* _Work item_: If a line of the material contains "caratSum", copy it.
******************************
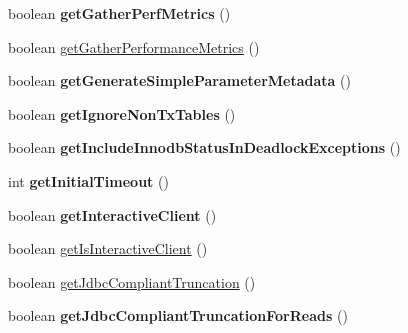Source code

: \begin{DoxyCompactItemize}
boolean {\bfseries get\+Gather\+Perf\+Metrics} ()
\item 
boolean \mbox{\hyperlink{classcom_1_1mysql_1_1jdbc_1_1_multi_host_my_s_q_l_connection_a5e3312dbc7d1e713c67aa90d1d7527be}{get\+Gather\+Performance\+Metrics}} ()
\item 
\mbox{\label{classcom_1_1mysql_1_1jdbc_1_1_multi_host_my_s_q_l_connection_adf75a58ed878cff7c556bd7a58fc0ef5}} 
boolean {\bfseries get\+Generate\+Simple\+Parameter\+Metadata} ()
\item 
\mbox{\label{classcom_1_1mysql_1_1jdbc_1_1_multi_host_my_s_q_l_connection_ac98bd0a6cb24f433149de5a1c115a8d2}} 
boolean {\bfseries get\+Ignore\+Non\+Tx\+Tables} ()
\item 
\mbox{\label{classcom_1_1mysql_1_1jdbc_1_1_multi_host_my_s_q_l_connection_ad053d09be80341d07427e12ccad4e9da}} 
boolean {\bfseries get\+Include\+Innodb\+Status\+In\+Deadlock\+Exceptions} ()
\item 
\mbox{\label{classcom_1_1mysql_1_1jdbc_1_1_multi_host_my_s_q_l_connection_a5140f7cda4440ed716c4685f620a461d}} 
int {\bfseries get\+Initial\+Timeout} ()
\item 
\mbox{\label{classcom_1_1mysql_1_1jdbc_1_1_multi_host_my_s_q_l_connection_ad0041a5594672a3121a59ca28a944436}} 
boolean {\bfseries get\+Interactive\+Client} ()
\item 
boolean \mbox{\hyperlink{classcom_1_1mysql_1_1jdbc_1_1_multi_host_my_s_q_l_connection_a49aeeb12ed118d916aaba4f6144ce24d}{get\+Is\+Interactive\+Client}} ()
\item 
boolean \mbox{\hyperlink{classcom_1_1mysql_1_1jdbc_1_1_multi_host_my_s_q_l_connection_aa7498b944d87abde92d8e38ddd15afe9}{get\+Jdbc\+Compliant\+Truncation}} ()
\item 
\mbox{\label{classcom_1_1mysql_1_1jdbc_1_1_multi_host_my_s_q_l_connection_a7a8038c24e0aa674f0f361b6faa8c1dd}} 
boolean {\bfseries get\+Jdbc\+Compliant\+Truncation\+For\+Reads} ()

\end{DoxyCompactItemize}
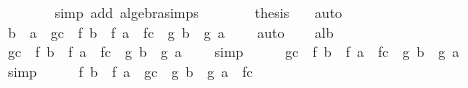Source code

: \begin{isabellebody}
\ \ \ \ \ \ \isamarkupfalse%
\ {\isacharparenleft}{\kern0pt}simp\ add{\isacharcolon}{\kern0pt}\ algebra{\isacharunderscore}{\kern0pt}simps{\isacharparenright}{\kern0pt}\isanewline
\ \ \ \ \isamarkupfalse%
\ \isamarkupfalse%
\ {\isacharquery}{\kern0pt}thesis\ \ \isamarkupfalse%
\ auto\isanewline
\ \ \isamarkupfalse%
\isanewline
\ \ \isamarkupfalse%
\ \isamarkupfalse%
\ {\isachardoublequoteopen}{\isacharparenleft}{\kern0pt}b\ {\isacharminus}{\kern0pt}\ a{\isacharparenright}{\kern0pt}\ {\isacharasterisk}{\kern0pt}\ {\isacharparenleft}{\kern0pt}g{\isacharprime}{\kern0pt}c\ {\isacharasterisk}{\kern0pt}\ {\isacharparenleft}{\kern0pt}f\ b\ {\isacharminus}{\kern0pt}\ f\ a{\isacharparenright}{\kern0pt}\ {\isacharminus}{\kern0pt}\ f{\isacharprime}{\kern0pt}c\ {\isacharasterisk}{\kern0pt}\ {\isacharparenleft}{\kern0pt}g\ b\ {\isacharminus}{\kern0pt}\ g\ a{\isacharparenright}{\kern0pt}{\isacharparenright}{\kern0pt}\ {\isacharequal}{\kern0pt}\ {}{\isachardoublequoteclose}\ \isamarkupfalse%
\ auto\isanewline
\ \ \isamarkupfalse%
\ alb\ \isamarkupfalse%
\ {\isachardoublequoteopen}g{\isacharprime}{\kern0pt}c\ {\isacharasterisk}{\kern0pt}\ {\isacharparenleft}{\kern0pt}f\ b\ {\isacharminus}{\kern0pt}\ f\ a{\isacharparenright}{\kern0pt}\ {\isacharminus}{\kern0pt}\ f{\isacharprime}{\kern0pt}c\ {\isacharasterisk}{\kern0pt}\ {\isacharparenleft}{\kern0pt}g\ b\ {\isacharminus}{\kern0pt}\ g\ a{\isacharparenright}{\kern0pt}\ {\isacharequal}{\kern0pt}\ {}{\isachardoublequoteclose}\ \isamarkupfalse%
\ simp\isanewline
\ \ \isamarkupfalse%
\ \isamarkupfalse%
\ {\isachardoublequoteopen}g{\isacharprime}{\kern0pt}c\ {\isacharasterisk}{\kern0pt}\ {\isacharparenleft}{\kern0pt}f\ b\ {\isacharminus}{\kern0pt}\ f\ a{\isacharparenright}{\kern0pt}\ {\isacharequal}{\kern0pt}\ f{\isacharprime}{\kern0pt}c\ {\isacharasterisk}{\kern0pt}\ {\isacharparenleft}{\kern0pt}g\ b\ {\isacharminus}{\kern0pt}\ g\ a{\isacharparenright}{\kern0pt}{\isachardoublequoteclose}\ \isamarkupfalse%
\ simp\isanewline
\ \ \isamarkupfalse%
\ \isamarkupfalse%
\ {\isachardoublequoteopen}{\isacharparenleft}{\kern0pt}f\ b\ {\isacharminus}{\kern0pt}\ f\ a{\isacharparenright}{\kern0pt}\ {\isacharasterisk}{\kern0pt}\ g{\isacharprime}{\kern0pt}c\ {\isacharequal}{\kern0pt}\ {\isacharparenleft}{\kern0pt}g\ b\ {\isacharminus}{\kern0pt}\ g\ a{\isacharparenright}{\kern0pt}\ {\isacharasterisk}{\kern0pt}\ f{\isacharprime}{\kern0pt}c{\isachardoublequoteclose}\ \isamarkupfalse%

\end{isabellebody}
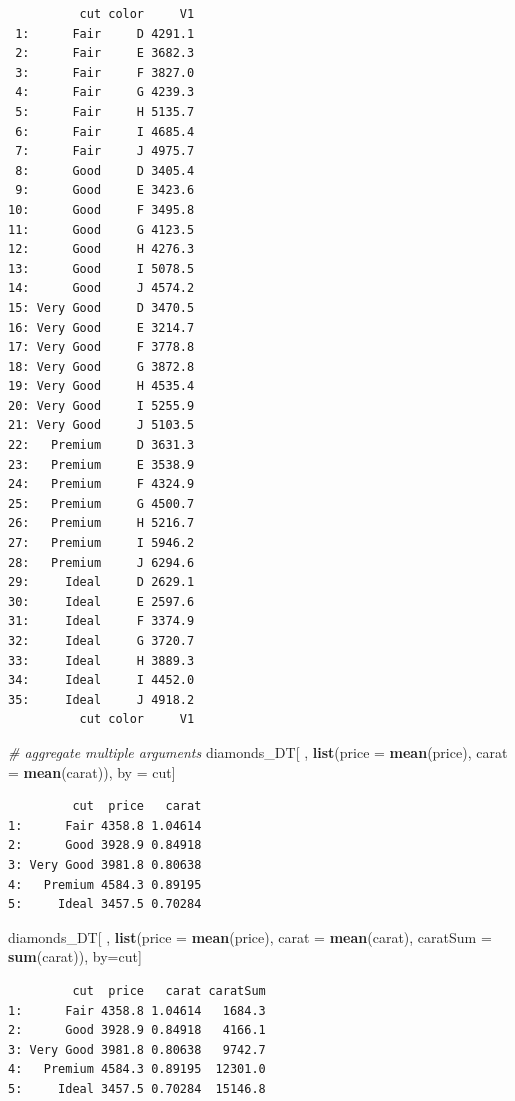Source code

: \documentclass[
]{book}
\newenvironment{Shaded}{\begin{snugshade}}{\end{snugshade}}
\newcommand{\CommentTok}[1]{\textcolor[rgb]{0.56,0.35,0.01}{\textit{#1}}}
\newcommand{\DataTypeTok}[1]{\textcolor[rgb]{0.13,0.29,0.53}{#1}}
\newcommand{\KeywordTok}[1]{\textcolor[rgb]{0.13,0.29,0.53}{\textbf{#1}}}
\newcommand{\NormalTok}[1]{#1}
\newcommand{\StringTok}[1]{\textcolor[rgb]{0.31,0.60,0.02}{#1}}
\begin{document}
\begin{verbatim}
          cut color     V1
 1:      Fair     D 4291.1
 2:      Fair     E 3682.3
 3:      Fair     F 3827.0
 4:      Fair     G 4239.3
 5:      Fair     H 5135.7
 6:      Fair     I 4685.4
 7:      Fair     J 4975.7
 8:      Good     D 3405.4
 9:      Good     E 3423.6
10:      Good     F 3495.8
11:      Good     G 4123.5
12:      Good     H 4276.3
13:      Good     I 5078.5
14:      Good     J 4574.2
15: Very Good     D 3470.5
16: Very Good     E 3214.7
17: Very Good     F 3778.8
18: Very Good     G 3872.8
19: Very Good     H 4535.4
20: Very Good     I 5255.9
21: Very Good     J 5103.5
22:   Premium     D 3631.3
23:   Premium     E 3538.9
24:   Premium     F 4324.9
25:   Premium     G 4500.7
26:   Premium     H 5216.7
27:   Premium     I 5946.2
28:   Premium     J 6294.6
29:     Ideal     D 2629.1
30:     Ideal     E 2597.6
31:     Ideal     F 3374.9
32:     Ideal     G 3720.7
33:     Ideal     H 3889.3
34:     Ideal     I 4452.0
35:     Ideal     J 4918.2
          cut color     V1
\end{verbatim}

\begin{Shaded}
\begin{Highlighting}[]
\CommentTok{# aggregate multiple arguments}
\NormalTok{diamonds_DT[ , }\KeywordTok{list}\NormalTok{(}\DataTypeTok{price =} \KeywordTok{mean}\NormalTok{(price), }\DataTypeTok{carat =} \KeywordTok{mean}\NormalTok{(carat)), by =}\StringTok{ }\NormalTok{cut]}
\end{Highlighting}
\end{Shaded}

\begin{verbatim}
         cut  price   carat
1:      Fair 4358.8 1.04614
2:      Good 3928.9 0.84918
3: Very Good 3981.8 0.80638
4:   Premium 4584.3 0.89195
5:     Ideal 3457.5 0.70284
\end{verbatim}

\begin{Shaded}
\begin{Highlighting}[]
\NormalTok{diamonds_DT[ , }\KeywordTok{list}\NormalTok{(}\DataTypeTok{price =} \KeywordTok{mean}\NormalTok{(price), }\DataTypeTok{carat =} \KeywordTok{mean}\NormalTok{(carat), }\DataTypeTok{caratSum =} \KeywordTok{sum}\NormalTok{(carat)), by=cut]}
\end{Highlighting}
\end{Shaded}

\begin{verbatim}
         cut  price   carat caratSum
1:      Fair 4358.8 1.04614   1684.3
2:      Good 3928.9 0.84918   4166.1
3: Very Good 3981.8 0.80638   9742.7
4:   Premium 4584.3 0.89195  12301.0
5:     Ideal 3457.5 0.70284  15146.8
\end{verbatim}
\end{document}
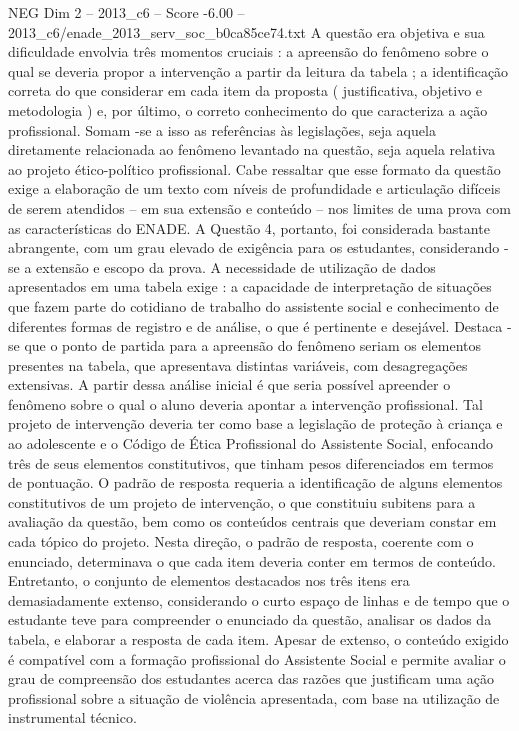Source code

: \begin{textsample}{NEG Dim 2 – 2013\_c6 – Score -6.00 – 2013\_c6/enade\_2013\_serv\_soc\_b0ca85ce74.txt}
A questão era objetiva e sua dificuldade envolvia três momentos cruciais : a apreensão do fenômeno sobre o qual se deveria propor a intervenção a partir da leitura da tabela ; a identificação correta do que considerar em cada item da proposta ( justificativa, objetivo e metodologia ) e, por último, o correto conhecimento do que caracteriza a ação profissional.
Somam -se a isso as referências às legislações, seja aquela diretamente relacionada ao fenômeno levantado na questão, seja aquela relativa ao projeto ético-político profissional.
Cabe ressaltar que esse formato da questão exige a elaboração de um texto com níveis de profundidade e articulação difíceis de serem atendidos – em sua extensão e conteúdo – nos limites de uma prova com as características do ENADE.
A Questão 4, portanto, foi considerada bastante abrangente, com um grau elevado de exigência para os estudantes, considerando -se a extensão e escopo da prova.
A necessidade de utilização de dados apresentados em uma tabela exige : a capacidade de interpretação de situações que fazem parte do cotidiano de trabalho do assistente social e conhecimento de diferentes formas de registro e de análise, o que é pertinente e desejável.
Destaca -se que o ponto de partida para a apreensão do fenômeno seriam os elementos presentes na tabela, que apresentava distintas variáveis, com desagregações extensivas.
A partir dessa análise inicial é que seria possível apreender o fenômeno sobre o qual o aluno deveria apontar a intervenção profissional.
Tal projeto de intervenção deveria ter como base a legislação de proteção à criança e ao adolescente e o Código de Ética Profissional do Assistente Social, enfocando três de seus elementos constitutivos, que tinham pesos diferenciados em termos de pontuação.
O padrão de resposta requeria a identificação de alguns elementos constitutivos de um projeto de intervenção, o que constituiu subitens para a avaliação da questão, bem como os conteúdos centrais que deveriam constar em cada tópico do projeto.
Nesta direção, o padrão de resposta, coerente com o enunciado, determinava o que cada item deveria conter em termos de conteúdo.
Entretanto, o conjunto de elementos destacados nos três itens era demasiadamente extenso, considerando o curto espaço de linhas e de tempo que o estudante teve para compreender o enunciado da questão, analisar os dados da tabela, e elaborar a resposta de cada item.
Apesar de extenso, o conteúdo exigido é compatível com a formação profissional do Assistente Social e permite avaliar o grau de compreensão dos estudantes acerca das razões que justificam uma ação profissional sobre a situação de violência apresentada, com base na utilização de instrumental técnico.

\end{textsample}
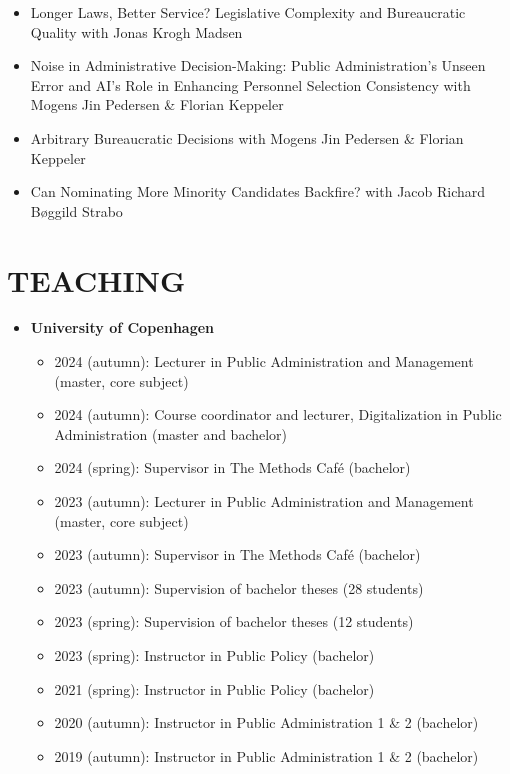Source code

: \documentclass[line,margin]{res}
\begin{document}
\begin{resume}
\begin{itemize}
\begin{itemize}
\item Longer Laws, Better Service? Legislative Complexity and Bureaucratic Quality with Jonas Krogh Madsen

\item Noise in Administrative Decision-Making: Public Administration’s Unseen Error and AI’s Role in Enhancing Personnel Selection Consistency with Mogens Jin Pedersen \& Florian Keppeler

\item Arbitrary Bureaucratic Decisions with Mogens Jin Pedersen \& Florian Keppeler

\item Can Nominating More Minority Candidates Backfire? with Jacob Richard Bøggild Strabo
\end{itemize}
\end{itemize}

\section{TEACHING}
\begin{itemize}
\item \textbf{University of Copenhagen}
\begin{itemize}
    \item 2024 (autumn): Lecturer in Public Administration and Management (master, core subject)
    \item 2024 (autumn): Course coordinator and lecturer, Digitalization in Public Administration (master and bachelor)
    \item 2024 (spring): Supervisor in The Methods Café (bachelor)
    \item 2023 (autumn): Lecturer in Public Administration and Management (master, core subject)
    \item 2023 (autumn): Supervisor in The Methods Café (bachelor)
    \item 2023 (autumn): Supervision of bachelor theses (28 students)
    \item 2023 (spring): Supervision of bachelor theses (12 students)
    \item 2023 (spring): Instructor in Public Policy (bachelor)
    \item 2021 (spring): Instructor in Public Policy (bachelor)
    \item 2020 (autumn): Instructor in Public Administration 1 \& 2 (bachelor)
    \item 2019 (autumn): Instructor in Public Administration 1 \& 2 (bachelor)
\end{itemize}


\end{itemize}
\end{resume}
\end{document}
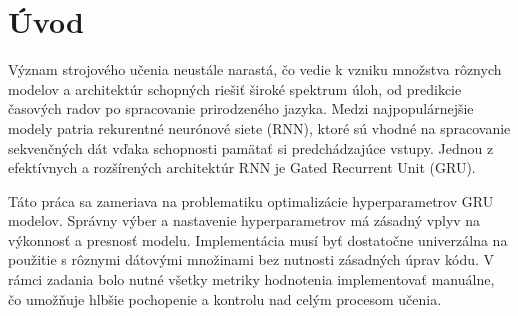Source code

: \setcounter{page}{1}
\setcounter{equation}{0}
\setcounter{figure}{0}
\setcounter{table}{0}

\section*{Úvod}
Význam strojového učenia neustále narastá, čo vedie k vzniku množstva rôznych modelov a architektúr schopných riešiť široké spektrum úloh, od predikcie časových radov po spracovanie prirodzeného jazyka. Medzi najpopulárnejšie modely patria rekurentné neurónové siete (RNN), ktoré sú vhodné na spracovanie sekvenčných dát vďaka schopnosti pamätať si predchádzajúce vstupy. Jednou z efektívnych a rozšírených architektúr RNN je Gated Recurrent Unit (GRU).

Táto práca sa zameriava na problematiku optimalizácie hyperparametrov GRU modelov. Správny výber a nastavenie hyperparametrov má zásadný vplyv na výkonnosť a presnosť modelu. Implementácia musí byť dostatočne univerzálna na použitie s rôznymi dátovými množinami bez nutnosti zásadných úprav kódu. V rámci zadania bolo nutné všetky metriky hodnotenia implementovať manuálne, čo umožňuje hlbšie pochopenie a kontrolu nad celým procesom učenia.
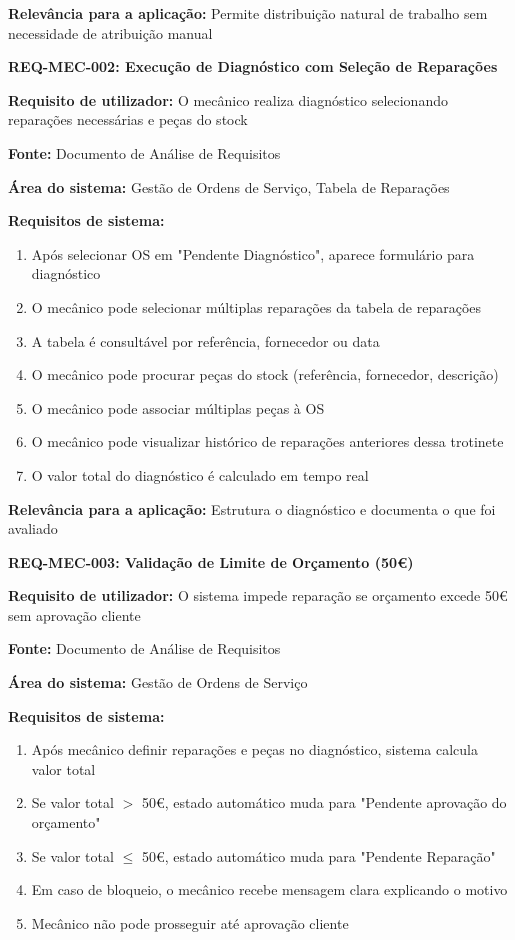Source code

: \documentclass[11pt,a4paper]{article}
\newcommand{\reqheader}[1]{{\noindent\large\bfseries\color{sectionblue}#1}\par\vspace{0.3cm}}
\newcommand{\reqfield}[2]{{\noindent\textbf{#1:} #2}\par\vspace{0.2cm}}
\begin{document}
\reqfield{Relevância para a aplicação}{Permite distribuição natural de trabalho sem necessidade de atribuição manual}

\vspace{0.8cm}

\reqheader{REQ-MEC-002: Execução de Diagnóstico com Seleção de Reparações}

\reqfield{Requisito de utilizador}{O mecânico realiza diagnóstico selecionando reparações necessárias e peças do stock}

\reqfield{Fonte}{Documento de Análise de Requisitos}

\reqfield{Área do sistema}{Gestão de Ordens de Serviço, Tabela de Reparações}

\reqfield{Requisitos de sistema}{
	\begin{enumerate}
		\item Após selecionar OS em "Pendente Diagnóstico", aparece formulário para diagnóstico
		\item O mecânico pode selecionar múltiplas reparações da tabela de reparações
		\item A tabela é consultável por referência, fornecedor ou data
		\item O mecânico pode procurar peças do stock (referência, fornecedor, descrição)
		\item O mecânico pode associar múltiplas peças à OS
		\item O mecânico pode visualizar histórico de reparações anteriores dessa trotinete
		\item O valor total do diagnóstico é calculado em tempo real
	\end{enumerate}
}

\reqfield{Relevância para a aplicação}{Estrutura o diagnóstico e documenta o que foi avaliado}

\vspace{0.8cm}

\reqheader{REQ-MEC-003: Validação de Limite de Orçamento (50€)}

\reqfield{Requisito de utilizador}{O sistema impede reparação se orçamento excede 50€ sem aprovação cliente}

\reqfield{Fonte}{Documento de Análise de Requisitos}

\reqfield{Área do sistema}{Gestão de Ordens de Serviço}

\reqfield{Requisitos de sistema}{
	\begin{enumerate}
		\item Após mecânico definir reparações e peças no diagnóstico, sistema calcula valor total
		\item Se valor total $>$ 50€, estado automático muda para "Pendente aprovação do orçamento"
		\item Se valor total $\le$ 50€, estado automático muda para "Pendente Reparação"
		\item Em caso de bloqueio, o mecânico recebe mensagem clara explicando o motivo
		\item Mecânico não pode prosseguir até aprovação cliente
	\end{enumerate}
}
\end{document}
******************************
* _Completed task_:
\NormalTok{diamonds_DT[ , }\KeywordTok{list}\NormalTok{(}\DataTypeTok{price =} \KeywordTok{mean}\NormalTok{(price), }\DataTypeTok{carat =} \KeywordTok{mean}\NormalTok{(carat), }\DataTypeTok{caratSum =} \KeywordTok{sum}\NormalTok{(carat)), by=cut]}
         cut  price   carat caratSum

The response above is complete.